======== Extracted information ========

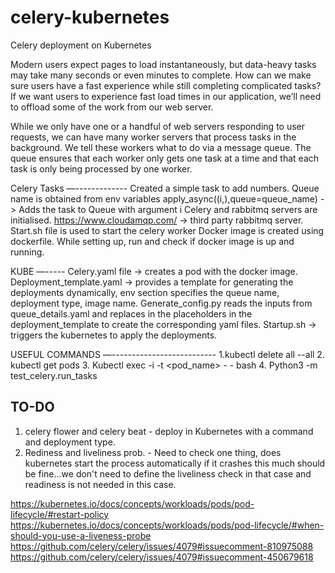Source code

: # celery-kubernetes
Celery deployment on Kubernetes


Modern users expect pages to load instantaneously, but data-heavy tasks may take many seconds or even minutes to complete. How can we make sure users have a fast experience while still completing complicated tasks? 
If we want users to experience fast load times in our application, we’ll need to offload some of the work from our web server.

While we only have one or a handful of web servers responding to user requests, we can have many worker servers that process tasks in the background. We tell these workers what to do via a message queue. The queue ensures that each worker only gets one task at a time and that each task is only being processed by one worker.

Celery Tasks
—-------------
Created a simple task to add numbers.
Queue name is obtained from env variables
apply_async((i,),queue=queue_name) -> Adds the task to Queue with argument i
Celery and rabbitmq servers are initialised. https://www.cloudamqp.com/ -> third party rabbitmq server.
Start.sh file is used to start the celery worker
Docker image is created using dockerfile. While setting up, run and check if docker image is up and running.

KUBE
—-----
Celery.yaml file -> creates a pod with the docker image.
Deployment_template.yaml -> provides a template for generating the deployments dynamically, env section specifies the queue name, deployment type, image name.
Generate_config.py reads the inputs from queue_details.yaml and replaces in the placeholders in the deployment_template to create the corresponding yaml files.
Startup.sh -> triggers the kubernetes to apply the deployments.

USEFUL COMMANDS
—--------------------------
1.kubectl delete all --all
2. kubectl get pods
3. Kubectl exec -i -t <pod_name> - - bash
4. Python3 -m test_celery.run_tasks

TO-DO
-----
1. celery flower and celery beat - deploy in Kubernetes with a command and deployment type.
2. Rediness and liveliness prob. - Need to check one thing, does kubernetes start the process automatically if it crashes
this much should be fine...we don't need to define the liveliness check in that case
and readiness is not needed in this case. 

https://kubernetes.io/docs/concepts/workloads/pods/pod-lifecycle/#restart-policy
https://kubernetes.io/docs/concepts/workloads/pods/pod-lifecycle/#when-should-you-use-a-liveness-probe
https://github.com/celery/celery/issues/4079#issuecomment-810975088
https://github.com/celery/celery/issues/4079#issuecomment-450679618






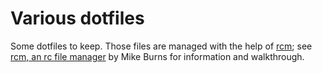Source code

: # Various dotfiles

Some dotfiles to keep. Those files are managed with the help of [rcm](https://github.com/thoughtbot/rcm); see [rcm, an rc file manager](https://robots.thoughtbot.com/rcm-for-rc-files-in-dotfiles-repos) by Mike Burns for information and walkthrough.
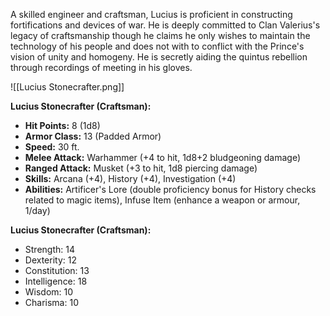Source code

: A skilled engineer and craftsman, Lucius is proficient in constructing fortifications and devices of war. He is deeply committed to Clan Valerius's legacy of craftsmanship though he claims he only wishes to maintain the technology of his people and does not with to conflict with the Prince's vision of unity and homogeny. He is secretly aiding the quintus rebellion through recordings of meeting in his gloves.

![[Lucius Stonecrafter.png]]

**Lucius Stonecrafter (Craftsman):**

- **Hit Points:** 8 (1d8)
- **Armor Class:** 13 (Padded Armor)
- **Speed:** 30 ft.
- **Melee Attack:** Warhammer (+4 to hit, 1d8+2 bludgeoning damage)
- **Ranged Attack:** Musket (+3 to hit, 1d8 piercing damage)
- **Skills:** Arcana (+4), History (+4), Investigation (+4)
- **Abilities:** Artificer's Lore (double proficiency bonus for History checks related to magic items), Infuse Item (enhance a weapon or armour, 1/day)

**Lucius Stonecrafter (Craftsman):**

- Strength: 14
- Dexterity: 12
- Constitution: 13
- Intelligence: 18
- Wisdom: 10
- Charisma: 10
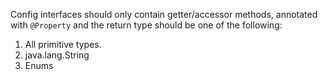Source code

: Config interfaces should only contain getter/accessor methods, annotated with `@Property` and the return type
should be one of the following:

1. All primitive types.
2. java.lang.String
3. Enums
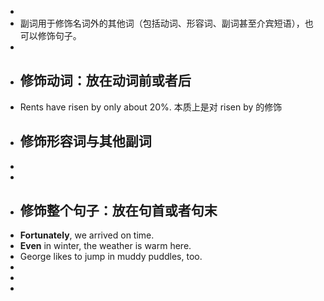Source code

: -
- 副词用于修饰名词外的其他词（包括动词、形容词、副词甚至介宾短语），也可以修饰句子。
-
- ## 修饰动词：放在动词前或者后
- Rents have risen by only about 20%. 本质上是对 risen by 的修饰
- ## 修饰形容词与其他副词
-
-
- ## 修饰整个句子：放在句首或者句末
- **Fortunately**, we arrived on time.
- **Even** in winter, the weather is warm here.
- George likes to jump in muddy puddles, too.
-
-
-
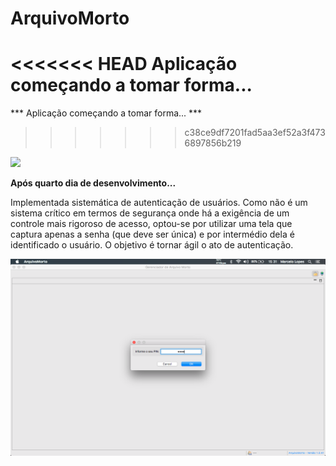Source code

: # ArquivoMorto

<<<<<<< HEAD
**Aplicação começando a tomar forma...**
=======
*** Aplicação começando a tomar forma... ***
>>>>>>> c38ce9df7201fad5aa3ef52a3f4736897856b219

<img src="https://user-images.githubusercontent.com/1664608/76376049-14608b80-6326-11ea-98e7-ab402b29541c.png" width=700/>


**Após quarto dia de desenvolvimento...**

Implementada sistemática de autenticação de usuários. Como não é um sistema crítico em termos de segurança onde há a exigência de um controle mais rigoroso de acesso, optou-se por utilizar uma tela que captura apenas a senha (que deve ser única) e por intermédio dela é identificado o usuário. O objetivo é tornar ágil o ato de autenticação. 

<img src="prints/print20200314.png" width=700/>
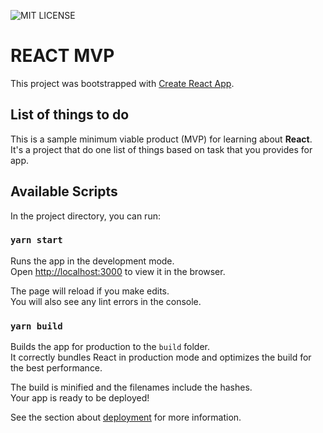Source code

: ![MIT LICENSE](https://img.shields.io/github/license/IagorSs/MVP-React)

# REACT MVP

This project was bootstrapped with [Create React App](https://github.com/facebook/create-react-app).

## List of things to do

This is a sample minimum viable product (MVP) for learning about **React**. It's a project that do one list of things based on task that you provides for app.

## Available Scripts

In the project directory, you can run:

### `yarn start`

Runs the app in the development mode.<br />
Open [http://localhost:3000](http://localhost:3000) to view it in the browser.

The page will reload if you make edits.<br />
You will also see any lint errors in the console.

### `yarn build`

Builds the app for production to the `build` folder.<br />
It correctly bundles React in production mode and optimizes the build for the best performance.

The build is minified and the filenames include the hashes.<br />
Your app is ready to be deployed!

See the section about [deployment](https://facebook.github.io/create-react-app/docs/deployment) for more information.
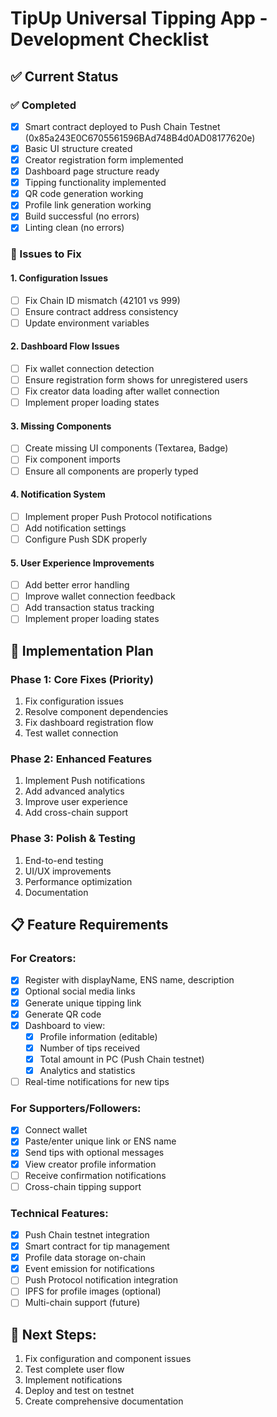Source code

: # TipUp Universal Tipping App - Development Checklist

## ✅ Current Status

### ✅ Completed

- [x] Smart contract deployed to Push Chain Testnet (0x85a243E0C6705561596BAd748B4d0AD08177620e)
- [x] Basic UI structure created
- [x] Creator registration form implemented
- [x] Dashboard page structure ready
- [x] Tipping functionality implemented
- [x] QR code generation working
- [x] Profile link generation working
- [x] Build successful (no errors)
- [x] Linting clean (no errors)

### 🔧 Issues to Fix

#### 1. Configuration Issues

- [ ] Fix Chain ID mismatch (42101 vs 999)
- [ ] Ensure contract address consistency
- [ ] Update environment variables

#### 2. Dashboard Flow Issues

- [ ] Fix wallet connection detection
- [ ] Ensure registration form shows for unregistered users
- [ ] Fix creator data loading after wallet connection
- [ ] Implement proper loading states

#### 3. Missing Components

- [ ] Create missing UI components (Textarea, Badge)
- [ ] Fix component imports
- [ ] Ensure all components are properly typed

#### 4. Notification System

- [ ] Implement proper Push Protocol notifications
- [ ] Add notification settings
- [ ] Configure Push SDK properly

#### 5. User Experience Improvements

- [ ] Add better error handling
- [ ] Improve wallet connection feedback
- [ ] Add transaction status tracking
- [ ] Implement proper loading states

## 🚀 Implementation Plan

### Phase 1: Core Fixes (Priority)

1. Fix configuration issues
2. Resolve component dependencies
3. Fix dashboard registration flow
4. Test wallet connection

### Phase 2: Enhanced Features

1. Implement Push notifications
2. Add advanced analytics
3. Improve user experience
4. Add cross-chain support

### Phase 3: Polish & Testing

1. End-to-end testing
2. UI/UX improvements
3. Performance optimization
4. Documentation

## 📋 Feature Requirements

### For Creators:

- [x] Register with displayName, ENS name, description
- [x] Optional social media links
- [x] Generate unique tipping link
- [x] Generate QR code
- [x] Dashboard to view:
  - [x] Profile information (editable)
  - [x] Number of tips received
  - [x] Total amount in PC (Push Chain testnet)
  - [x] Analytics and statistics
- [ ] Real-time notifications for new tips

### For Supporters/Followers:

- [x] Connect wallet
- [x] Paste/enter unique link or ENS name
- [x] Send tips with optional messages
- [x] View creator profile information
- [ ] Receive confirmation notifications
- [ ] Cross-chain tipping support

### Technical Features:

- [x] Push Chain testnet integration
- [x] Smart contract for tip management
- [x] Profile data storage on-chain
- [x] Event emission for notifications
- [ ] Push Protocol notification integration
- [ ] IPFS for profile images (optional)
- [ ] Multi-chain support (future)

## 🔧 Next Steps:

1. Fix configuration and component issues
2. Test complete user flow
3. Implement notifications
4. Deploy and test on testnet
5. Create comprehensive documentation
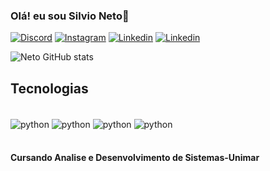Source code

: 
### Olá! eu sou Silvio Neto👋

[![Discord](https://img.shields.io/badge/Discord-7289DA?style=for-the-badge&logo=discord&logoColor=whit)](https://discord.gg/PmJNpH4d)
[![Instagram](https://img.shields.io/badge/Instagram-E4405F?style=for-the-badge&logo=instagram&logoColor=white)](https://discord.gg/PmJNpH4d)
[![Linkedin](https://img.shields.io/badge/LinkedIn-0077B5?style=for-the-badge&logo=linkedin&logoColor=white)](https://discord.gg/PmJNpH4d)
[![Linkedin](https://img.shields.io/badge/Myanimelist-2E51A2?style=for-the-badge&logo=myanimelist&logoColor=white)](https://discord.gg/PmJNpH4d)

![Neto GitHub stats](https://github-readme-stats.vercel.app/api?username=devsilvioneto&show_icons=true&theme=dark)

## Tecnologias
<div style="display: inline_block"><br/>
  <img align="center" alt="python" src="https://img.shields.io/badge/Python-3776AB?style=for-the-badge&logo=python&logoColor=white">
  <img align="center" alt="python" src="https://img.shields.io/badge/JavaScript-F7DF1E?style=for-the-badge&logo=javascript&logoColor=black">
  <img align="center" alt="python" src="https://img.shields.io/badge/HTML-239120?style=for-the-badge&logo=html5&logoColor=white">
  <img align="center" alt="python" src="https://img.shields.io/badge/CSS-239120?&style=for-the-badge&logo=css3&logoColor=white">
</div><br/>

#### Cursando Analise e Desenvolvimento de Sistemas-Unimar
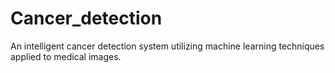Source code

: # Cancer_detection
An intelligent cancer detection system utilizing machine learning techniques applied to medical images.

========

* _Task details_:
Your answer should be a single number: how many lines of the material contain the word "discord".

* _Task output_:
4